Von Burgit Hörttrich
Bielefeld (WB). »Ich habe ein gutes Gefühl,« sagt Katja Marie Luxembourg. Ein gutes Gefühl bei den Proben für die erste Theaterpremiere der neuen Spielzeit. Am 9. September ist im Theater am Alten Markt (TAM) zum Saisonauftakt die Tragikomödie »Fettes Schwein« von Neil LaBute zu sehen, und Katja Marie Luxembourg spielt Helen, die - auch, wenn sich das »voll daneben« anhört - Titelrolle.
Helen ist nämlich dick, sehr dick. Aber Helen ist eine starke, selbstbewusste Frau. Sie ist einsam, sucht den Mann fürs Leben. In der Kantine trifft sie Tom (Thomas Wehling). Der ist von der ungewöhnlichen Frau fasziniert, seine Umwelt aber, seine Freunde sind entsetzt. Die Liebe zwischen Helen und Tom funktioniert als kleine Welt unter Ausschluss der Öffentlichkeit. Tom aber kann den Druck, die Isolation nicht aushalten, trennt sich von Helen, die doch bereit wäre, alles für ihn zu tun . . . Aber: Der Body-Mass-Index ist für Tom als Erfolgsindex wichtiger als die Liebe. Dabei wäre er doch gern ein besserer Mensch. Außerdem: Kann man Salat essen, wenn das Gegenüber gerade drei Pizzen verdrückt?
Katja Marie Luxembourg, in Köln geboren und aufgewachsen, in Berlin zur Schauspielschule »Ernst Busch« gegangen und dort heimisch geworden, urteilt über Helen: »Sie geht mit ihren Pfunden gut um, macht Witze darüber, steht dazu - schließlich ist sie von Kindesbeinen an daran gewöhnt, gehänselt zu werden, weil sie dick ist.«
Katja Marie Luxembourg hatte mit derselben Rolle im Frühjahr in Dresden Premiere, sprach dann auf Empfehlung in Bielefeld vor und wurde für das Stück engagiert.

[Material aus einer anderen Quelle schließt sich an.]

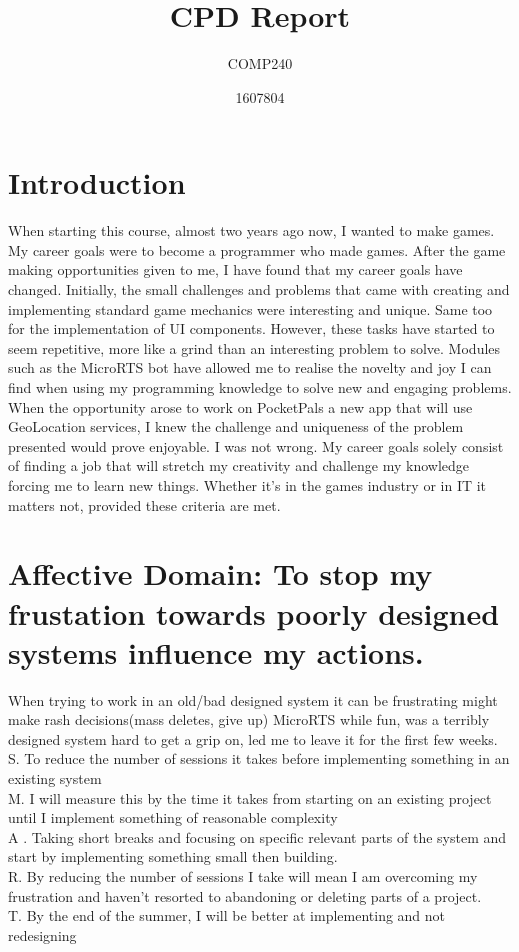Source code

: \documentclass{scrartcl}
\title{CPD Report}
\subtitle{COMP240}
\author{1607804}
\begin{document}
\maketitle

\section{Introduction}
When starting this course, almost two years ago now, I wanted to make games. My career goals were to become a programmer who made games. After the game making opportunities given to me, I have found that my career goals have changed. Initially, the small challenges and problems that came with creating and implementing standard game mechanics were interesting and unique. Same too for the implementation of UI components. However, these tasks have started to seem repetitive, more like a grind than an interesting problem to solve. Modules such as the MicroRTS bot have allowed me to realise the novelty and joy I can find when using my programming knowledge to solve new and engaging problems. When the opportunity arose to work on PocketPals a new app that will use GeoLocation services, I knew the challenge and uniqueness of the problem presented would prove enjoyable. I was not wrong. My career goals solely consist of finding a job that will stretch my creativity and challenge my knowledge forcing me to learn new things. Whether it's in the games industry or in IT it matters not, provided these criteria are met.

\section{Affective Domain: To stop my frustation towards poorly designed systems influence my actions.}
When trying to work in an old/bad designed system it can be frustrating might make rash decisions(mass deletes, give up)
MicroRTS while fun, was a terribly designed system hard to get a grip on, led me to leave it for the first few weeks.\\
S.    To reduce the number of sessions it takes before implementing something in an existing system \\
M.   I will measure this by the time it takes from starting on an existing project until I implement something of reasonable complexity\\
A .  Taking short breaks and focusing on specific relevant parts of the system and start by implementing something small then building.\\
R.   By reducing the number of sessions I take will mean I am overcoming my frustration and haven't resorted to abandoning or deleting parts of a project.\\
T.   By the end of the summer, I will be better at implementing and not redesigning \\
\end{document}
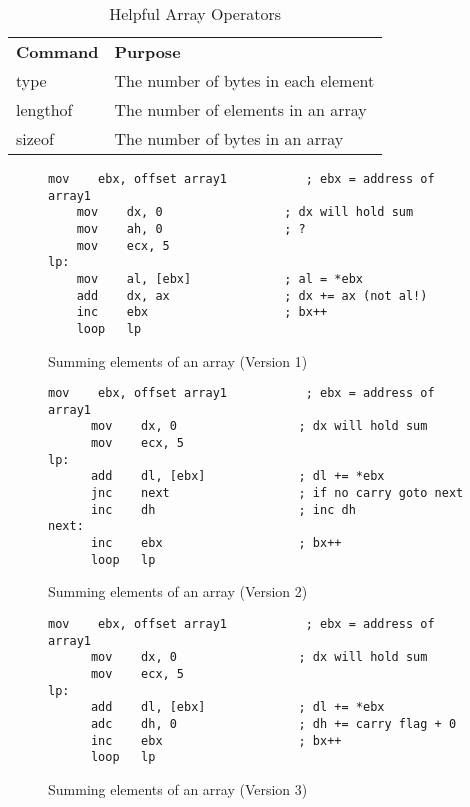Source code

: \begin{table}[]
\begin{tabular}{ll}
\textbf{Command} & \textbf{Purpose}                    \\
type             & The number of bytes in each element \\
lengthof           & The number of elements in an array  \\
sizeof         & The number of bytes in an array    
\end{tabular}
\caption{Helpful Array Operators\label{tab:ArrayOps}}
\end{table}
\begin{figure}[t]
\begin{lstlisting}[language={[x86masm]Assembler},frame=single]
	mov    ebx, offset array1           ; ebx = address of array1
	mov    dx, 0                 ; dx will hold sum
	mov    ah, 0                 ; ?
	mov    ecx, 5
lp:
	mov    al, [ebx]             ; al = *ebx
	add    dx, ax                ; dx += ax (not al!)
	inc    ebx                   ; bx++
	loop   lp
\end{lstlisting}
\caption{Summing elements of an array (Version 1)\label{fig:SumArray1}}
\end{figure}
\begin{figure}[t]
\begin{lstlisting}[language={[x86masm]Assembler},frame=single]
      mov    ebx, offset array1           ; ebx = address of array1
      mov    dx, 0                 ; dx will hold sum
      mov    ecx, 5
lp:
      add    dl, [ebx]             ; dl += *ebx
      jnc    next                  ; if no carry goto next
      inc    dh                    ; inc dh
next:
      inc    ebx                   ; bx++
      loop   lp
\end{lstlisting}
\caption{Summing elements of an array (Version 2)\label{fig:SumArray2}}
\end{figure}
\begin{figure}[t]
\begin{lstlisting}[language={[x86masm]Assembler},frame=single]
      mov    ebx, offset array1           ; ebx = address of array1
      mov    dx, 0                 ; dx will hold sum
      mov    ecx, 5
lp:
      add    dl, [ebx]             ; dl += *ebx
      adc    dh, 0                 ; dh += carry flag + 0
      inc    ebx                   ; bx++
      loop   lp
\end{lstlisting}
\caption{Summing elements of an array (Version 3)\label{fig:SumArray3}}
\end{figure}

Sie mag die Arbeitsatmosphäre in Bielefeld, freut sich auf die Premiere: »Klar kenne ich Lampenfieber - das ist für mich eine positive Aufregung.«
Sie identifiziere sich mit Helen, schaffe aber gleichzeitig auch eine innere Distanz: »Anders kann man nicht spielen.« Sie sieht Helen aber nicht als Opfer, ist überzeugt, dass es Frauen gibt, die einen vermeintlichen körperlichen Fehler immer vorschieben, um eine Entschuldigung für alles und jedes zu haben - auch dafür, wenn eine Beziehung scheitert. Autor Neil LaBute zeige Grenzen der menschlichen Identität auf, zeige Situationen, in denen der Mensch nicht mehr weiter wisse. Die Bielefelder Inszenierung unterscheide sich erheblich von der in Dresden: »Hier komme ich richtig ins Spielen - ein großartiger Spaß.« Dem Publikum verspricht sie ein unterhaltsames, mitunter komisches Stück, das allerdings »nicht lustig zu Ende« gehe.« Matinee im TAM von »Fettes Schwein« ist Sonntag, 3. September, 11.15 Uhr, die Premiere am 9. September, 19.30 Uhr.